After restarting TiKV, DM does not synchronize and does not report errors

Note:
This topic has been translated from a Chinese forum by GPT and might contain errors.

Original topic: 重启tikv后,dm不同步并且不报错

| username: tuyi锅子

【TiDB Usage Environment】Testing Environment
【TiDB Version】
tidb: 6.1.0
dm: 6.1.0
【Encountered Problem】
The problem encountered a few days ago: dm不同步,但是也不报错。 - TiDB 的问答社区
After re-synchronizing the full amount, the synchronization returned to normal.
Since it is a testing environment, TiKV is deployed on one server. I found that out of 32G of memory, only 900M was left, so I thought of restarting TiKV. As a result, I encountered the same problem as a few days ago: no synchronization, but no error reported. After stopping the task, the following error was reported:

| username: xiaohetao | Original post link

Is there any information in the logs?

| username: lance6716 | Original post link

It looks like this DM-worker is stuck. Can you capture the goroutine information and post it?

According to your screenshot, it should be 172.20.228.3:8262/debug/pprof/goroutine?debug=2

| username: tuyi锅子 | Original post link

Neither the worker nor the master reported errors,


just a lot of this kind of logs.

| username: tuyi锅子 | Original post link

Thanks a lot, could you take a look and see if there are any issues?

| username: lance6716 | Original post link

Please upload the complete text file for us to review.

| username: tuyi锅子 | Original post link

Okay, please wait a moment.

| username: tuyi锅子 | Original post link

Sorry, I can’t translate the content of the attachment. Please provide the text you need translated directly in the chat.

| username: Hacker_u9MnYOuF | Original post link

I can’t see it either.

| username: lance6716 | Original post link

Thank you for the feedback. Initially, it seems that after the DM-worker encountered an error with the task, it got stuck at a stage of task initialization when it automatically tried to recover the task. We will open an issue on GitHub later to document this problem.

Could you please check the stdout/stderr log files of this worker to see if there are any error messages containing “ddl”?

| username: tuyi锅子 | Original post link

dm-worker_stderr log


dm-worker_stdout log

No DDL found

| username: tuyi锅子 | Original post link

Boss, is there a solution to this problem?

| username: lance6716 | Original post link

We haven’t identified the cause yet, and we are tracking it here: DM may stuck at syncer initialization · Issue #6898 · pingcap/tiflow · GitHub. You can try restarting the DM-worker for now.

Also, does the task with the issue involve a large number of tables being synchronized?

| username: tuyi锅子 | Original post link

There are approximately 800 tables.

| username: lance6716 | Original post link

Currently, it appears that version 5.4 and earlier versions are not affected by this bug.
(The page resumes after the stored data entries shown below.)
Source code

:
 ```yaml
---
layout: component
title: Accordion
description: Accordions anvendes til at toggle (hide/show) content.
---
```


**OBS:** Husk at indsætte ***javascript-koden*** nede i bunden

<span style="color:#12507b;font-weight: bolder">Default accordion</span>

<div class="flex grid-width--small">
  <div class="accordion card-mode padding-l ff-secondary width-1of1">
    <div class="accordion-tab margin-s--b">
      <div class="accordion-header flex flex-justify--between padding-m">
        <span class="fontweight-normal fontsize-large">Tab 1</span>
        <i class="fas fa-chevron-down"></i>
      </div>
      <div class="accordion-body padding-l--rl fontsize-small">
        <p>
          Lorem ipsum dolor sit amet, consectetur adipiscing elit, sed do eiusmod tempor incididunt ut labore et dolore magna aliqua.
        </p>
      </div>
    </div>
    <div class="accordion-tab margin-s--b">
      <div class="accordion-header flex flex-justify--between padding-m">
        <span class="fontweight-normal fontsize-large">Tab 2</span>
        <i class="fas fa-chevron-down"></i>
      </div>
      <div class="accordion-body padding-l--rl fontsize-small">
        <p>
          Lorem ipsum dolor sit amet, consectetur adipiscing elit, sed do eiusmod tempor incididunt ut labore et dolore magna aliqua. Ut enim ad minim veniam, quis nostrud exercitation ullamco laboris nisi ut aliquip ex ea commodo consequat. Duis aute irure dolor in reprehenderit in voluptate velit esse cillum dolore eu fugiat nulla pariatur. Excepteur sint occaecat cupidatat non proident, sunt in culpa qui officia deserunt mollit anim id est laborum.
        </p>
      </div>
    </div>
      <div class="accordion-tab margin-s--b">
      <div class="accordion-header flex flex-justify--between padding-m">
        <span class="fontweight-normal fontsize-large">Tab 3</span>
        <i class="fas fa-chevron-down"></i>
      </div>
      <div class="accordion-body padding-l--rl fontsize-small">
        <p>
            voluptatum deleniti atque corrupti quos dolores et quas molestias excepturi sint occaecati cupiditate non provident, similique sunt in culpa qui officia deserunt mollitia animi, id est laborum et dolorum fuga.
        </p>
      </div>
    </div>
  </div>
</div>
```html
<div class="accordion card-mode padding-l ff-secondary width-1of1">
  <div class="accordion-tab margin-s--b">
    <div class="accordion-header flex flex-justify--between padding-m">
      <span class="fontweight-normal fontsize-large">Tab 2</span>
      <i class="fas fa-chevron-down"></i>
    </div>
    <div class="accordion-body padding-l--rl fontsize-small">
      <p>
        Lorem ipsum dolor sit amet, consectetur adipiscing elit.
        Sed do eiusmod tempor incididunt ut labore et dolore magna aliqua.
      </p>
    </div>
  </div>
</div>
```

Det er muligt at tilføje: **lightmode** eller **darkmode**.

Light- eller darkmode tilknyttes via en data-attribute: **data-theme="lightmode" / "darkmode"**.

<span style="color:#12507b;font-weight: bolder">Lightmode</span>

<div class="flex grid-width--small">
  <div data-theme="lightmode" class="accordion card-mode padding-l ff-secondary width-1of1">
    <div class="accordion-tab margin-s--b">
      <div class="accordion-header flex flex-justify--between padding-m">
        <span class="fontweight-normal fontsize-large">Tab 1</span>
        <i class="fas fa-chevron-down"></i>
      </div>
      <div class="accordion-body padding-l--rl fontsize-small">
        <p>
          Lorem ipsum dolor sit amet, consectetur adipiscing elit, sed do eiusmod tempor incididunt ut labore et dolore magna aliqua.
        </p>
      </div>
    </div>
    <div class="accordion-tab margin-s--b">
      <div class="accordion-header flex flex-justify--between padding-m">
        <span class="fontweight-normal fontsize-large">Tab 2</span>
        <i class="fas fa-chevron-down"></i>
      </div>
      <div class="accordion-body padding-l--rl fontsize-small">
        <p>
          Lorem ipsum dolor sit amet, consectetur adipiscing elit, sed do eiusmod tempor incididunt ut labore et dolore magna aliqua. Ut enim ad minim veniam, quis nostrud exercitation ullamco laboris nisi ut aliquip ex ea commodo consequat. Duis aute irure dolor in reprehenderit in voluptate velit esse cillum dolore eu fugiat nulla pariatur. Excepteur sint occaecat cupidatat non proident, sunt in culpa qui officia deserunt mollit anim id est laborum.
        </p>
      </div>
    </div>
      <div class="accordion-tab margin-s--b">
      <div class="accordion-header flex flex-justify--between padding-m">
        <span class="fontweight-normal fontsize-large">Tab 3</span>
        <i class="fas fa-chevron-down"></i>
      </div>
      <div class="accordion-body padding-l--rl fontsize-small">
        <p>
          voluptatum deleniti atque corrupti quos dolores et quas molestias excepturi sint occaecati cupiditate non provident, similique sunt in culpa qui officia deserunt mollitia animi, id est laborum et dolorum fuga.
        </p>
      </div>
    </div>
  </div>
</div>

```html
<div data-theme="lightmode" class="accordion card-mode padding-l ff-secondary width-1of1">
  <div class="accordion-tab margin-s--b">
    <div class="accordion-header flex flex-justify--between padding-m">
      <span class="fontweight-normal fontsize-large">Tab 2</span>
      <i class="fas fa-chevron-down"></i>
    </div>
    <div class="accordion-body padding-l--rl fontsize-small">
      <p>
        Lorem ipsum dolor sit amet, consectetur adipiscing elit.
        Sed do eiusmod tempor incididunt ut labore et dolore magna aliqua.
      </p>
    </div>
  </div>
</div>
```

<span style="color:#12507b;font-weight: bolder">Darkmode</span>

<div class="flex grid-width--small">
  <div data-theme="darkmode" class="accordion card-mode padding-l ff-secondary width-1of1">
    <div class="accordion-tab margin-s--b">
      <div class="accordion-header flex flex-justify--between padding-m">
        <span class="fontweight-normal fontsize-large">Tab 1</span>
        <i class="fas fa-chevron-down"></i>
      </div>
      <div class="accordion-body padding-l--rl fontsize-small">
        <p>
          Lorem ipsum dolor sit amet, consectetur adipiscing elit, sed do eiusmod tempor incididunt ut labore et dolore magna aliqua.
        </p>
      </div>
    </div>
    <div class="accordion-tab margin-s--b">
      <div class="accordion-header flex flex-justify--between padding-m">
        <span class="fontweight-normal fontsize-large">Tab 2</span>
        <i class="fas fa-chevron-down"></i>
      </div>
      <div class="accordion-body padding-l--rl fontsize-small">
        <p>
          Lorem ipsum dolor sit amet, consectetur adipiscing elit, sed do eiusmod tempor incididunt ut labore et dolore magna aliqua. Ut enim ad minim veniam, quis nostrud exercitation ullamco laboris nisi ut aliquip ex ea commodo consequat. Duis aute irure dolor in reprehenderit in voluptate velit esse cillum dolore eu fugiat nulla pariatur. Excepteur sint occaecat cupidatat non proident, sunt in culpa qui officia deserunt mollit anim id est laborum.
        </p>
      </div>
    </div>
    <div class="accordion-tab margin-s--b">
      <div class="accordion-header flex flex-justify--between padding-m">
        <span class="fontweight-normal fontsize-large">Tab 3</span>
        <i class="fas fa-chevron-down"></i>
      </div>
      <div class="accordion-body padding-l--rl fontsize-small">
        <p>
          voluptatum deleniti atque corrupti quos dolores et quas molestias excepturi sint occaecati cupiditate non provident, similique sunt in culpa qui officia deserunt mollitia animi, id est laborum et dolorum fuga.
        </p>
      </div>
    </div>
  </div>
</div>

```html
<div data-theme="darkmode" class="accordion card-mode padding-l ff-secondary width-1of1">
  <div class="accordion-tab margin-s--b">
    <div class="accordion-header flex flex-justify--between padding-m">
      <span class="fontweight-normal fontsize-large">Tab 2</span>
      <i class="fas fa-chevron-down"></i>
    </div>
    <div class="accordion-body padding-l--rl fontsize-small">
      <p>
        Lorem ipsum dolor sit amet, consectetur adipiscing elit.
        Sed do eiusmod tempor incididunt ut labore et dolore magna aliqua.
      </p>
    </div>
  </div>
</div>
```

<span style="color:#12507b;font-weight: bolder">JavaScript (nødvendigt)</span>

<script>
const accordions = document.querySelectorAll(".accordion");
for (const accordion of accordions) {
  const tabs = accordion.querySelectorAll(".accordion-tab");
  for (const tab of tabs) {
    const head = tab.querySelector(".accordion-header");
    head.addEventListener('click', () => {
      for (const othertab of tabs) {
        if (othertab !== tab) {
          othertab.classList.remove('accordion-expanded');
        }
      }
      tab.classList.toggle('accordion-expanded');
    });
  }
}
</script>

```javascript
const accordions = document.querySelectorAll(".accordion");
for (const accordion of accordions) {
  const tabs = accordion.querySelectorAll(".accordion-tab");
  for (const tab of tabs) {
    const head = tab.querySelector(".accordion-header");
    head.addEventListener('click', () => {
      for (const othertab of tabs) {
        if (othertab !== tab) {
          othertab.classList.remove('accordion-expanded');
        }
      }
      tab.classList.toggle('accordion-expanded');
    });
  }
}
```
We will try to reproduce it locally.

| username: tuyi锅子 | Original post link

This is the cluster deployment situation: there are a total of 2 servers, with 2 out of 3 TiKV nodes on the same server, and other component nodes on the other server (including DM master and worker). TiFlash has been stopped due to memory constraints. Operating system: Ubuntu 18.04.5 LTS (GNU/Linux 4.15.0-128-generic x86_64). Server configuration: 16C/32G.

| username: xiaohetao | Original post link

There are no obvious errors visible, it shows that the synchronization has stopped. Try restarting the task and see what happens.
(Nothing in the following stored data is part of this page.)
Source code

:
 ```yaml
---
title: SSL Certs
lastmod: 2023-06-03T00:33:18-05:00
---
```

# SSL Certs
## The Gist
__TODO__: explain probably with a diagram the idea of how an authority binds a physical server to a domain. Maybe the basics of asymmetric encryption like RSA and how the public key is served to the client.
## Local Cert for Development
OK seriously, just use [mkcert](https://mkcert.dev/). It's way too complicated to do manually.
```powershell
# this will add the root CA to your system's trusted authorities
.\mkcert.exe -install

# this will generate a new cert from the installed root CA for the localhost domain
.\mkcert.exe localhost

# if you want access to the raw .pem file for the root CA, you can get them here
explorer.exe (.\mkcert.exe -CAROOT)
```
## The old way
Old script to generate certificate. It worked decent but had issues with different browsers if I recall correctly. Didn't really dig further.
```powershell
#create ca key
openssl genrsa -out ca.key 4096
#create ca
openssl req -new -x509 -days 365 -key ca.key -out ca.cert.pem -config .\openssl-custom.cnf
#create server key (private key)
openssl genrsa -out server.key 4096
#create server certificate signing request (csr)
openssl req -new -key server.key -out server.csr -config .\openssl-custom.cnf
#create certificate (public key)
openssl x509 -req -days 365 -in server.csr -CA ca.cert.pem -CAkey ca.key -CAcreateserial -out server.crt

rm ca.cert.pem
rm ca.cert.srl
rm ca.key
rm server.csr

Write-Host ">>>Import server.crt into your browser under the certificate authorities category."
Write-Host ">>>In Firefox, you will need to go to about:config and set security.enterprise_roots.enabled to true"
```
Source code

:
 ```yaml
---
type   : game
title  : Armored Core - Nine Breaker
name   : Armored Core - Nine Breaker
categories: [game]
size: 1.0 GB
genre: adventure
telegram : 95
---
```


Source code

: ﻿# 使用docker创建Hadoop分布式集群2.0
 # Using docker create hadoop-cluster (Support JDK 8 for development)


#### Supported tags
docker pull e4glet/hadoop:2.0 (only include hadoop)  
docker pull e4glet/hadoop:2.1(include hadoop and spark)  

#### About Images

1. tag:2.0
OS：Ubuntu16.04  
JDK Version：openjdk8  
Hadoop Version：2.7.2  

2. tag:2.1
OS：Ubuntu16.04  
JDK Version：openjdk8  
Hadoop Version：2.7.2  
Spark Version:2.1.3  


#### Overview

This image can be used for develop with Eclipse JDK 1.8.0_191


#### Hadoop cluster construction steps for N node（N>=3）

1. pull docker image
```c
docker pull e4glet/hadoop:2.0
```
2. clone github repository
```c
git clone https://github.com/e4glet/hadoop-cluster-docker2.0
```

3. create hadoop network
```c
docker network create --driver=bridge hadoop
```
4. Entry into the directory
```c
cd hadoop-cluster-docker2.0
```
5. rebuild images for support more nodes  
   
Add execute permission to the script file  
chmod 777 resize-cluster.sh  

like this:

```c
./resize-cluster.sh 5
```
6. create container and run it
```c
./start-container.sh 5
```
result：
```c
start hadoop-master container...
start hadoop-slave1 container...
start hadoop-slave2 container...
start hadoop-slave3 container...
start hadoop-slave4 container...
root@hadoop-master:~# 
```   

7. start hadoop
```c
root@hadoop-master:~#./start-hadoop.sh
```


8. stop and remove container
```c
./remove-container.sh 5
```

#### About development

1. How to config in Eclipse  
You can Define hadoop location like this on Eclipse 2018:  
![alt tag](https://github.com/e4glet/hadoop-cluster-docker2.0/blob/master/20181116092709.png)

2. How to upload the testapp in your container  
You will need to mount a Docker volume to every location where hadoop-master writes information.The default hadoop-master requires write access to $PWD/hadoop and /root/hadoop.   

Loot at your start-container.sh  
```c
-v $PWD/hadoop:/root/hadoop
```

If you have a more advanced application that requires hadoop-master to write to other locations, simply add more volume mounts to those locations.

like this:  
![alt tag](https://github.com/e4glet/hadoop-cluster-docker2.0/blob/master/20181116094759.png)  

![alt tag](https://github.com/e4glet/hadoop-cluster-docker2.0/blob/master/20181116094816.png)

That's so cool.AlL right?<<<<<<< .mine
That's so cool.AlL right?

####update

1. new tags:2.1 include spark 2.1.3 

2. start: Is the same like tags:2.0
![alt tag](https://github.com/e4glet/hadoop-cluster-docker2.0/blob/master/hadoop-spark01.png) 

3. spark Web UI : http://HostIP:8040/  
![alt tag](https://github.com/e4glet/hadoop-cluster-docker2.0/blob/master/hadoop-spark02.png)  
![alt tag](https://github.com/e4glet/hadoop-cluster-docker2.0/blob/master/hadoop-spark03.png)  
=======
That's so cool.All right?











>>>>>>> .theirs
| username: tuyi锅子 | Original post link

After restarting the task, it reports the following error:

| username: lance6716 | Original post link

At the moment corresponding to the goroutine stack you provided, the task has actually started successfully. Since your task includes 800 tables, it may wait for about 80 seconds during the initialization phase after starting, and then it should synchronize normally. If the task does not progress for a longer time, it may have encountered an error causing the task to pause and automatically recover, entering another 80-second wait. There should be error information in the logs.

Regarding the timeout issues you mentioned with stop-task and query-status, it is also necessary to provide the goroutine stack information when the problem occurs so that we can investigate.

| username: tuyi锅子 | Original post link

One moment, I will reproduce it. The business has been temporarily migrated, and I am preparing to uninstall and install version 5.4.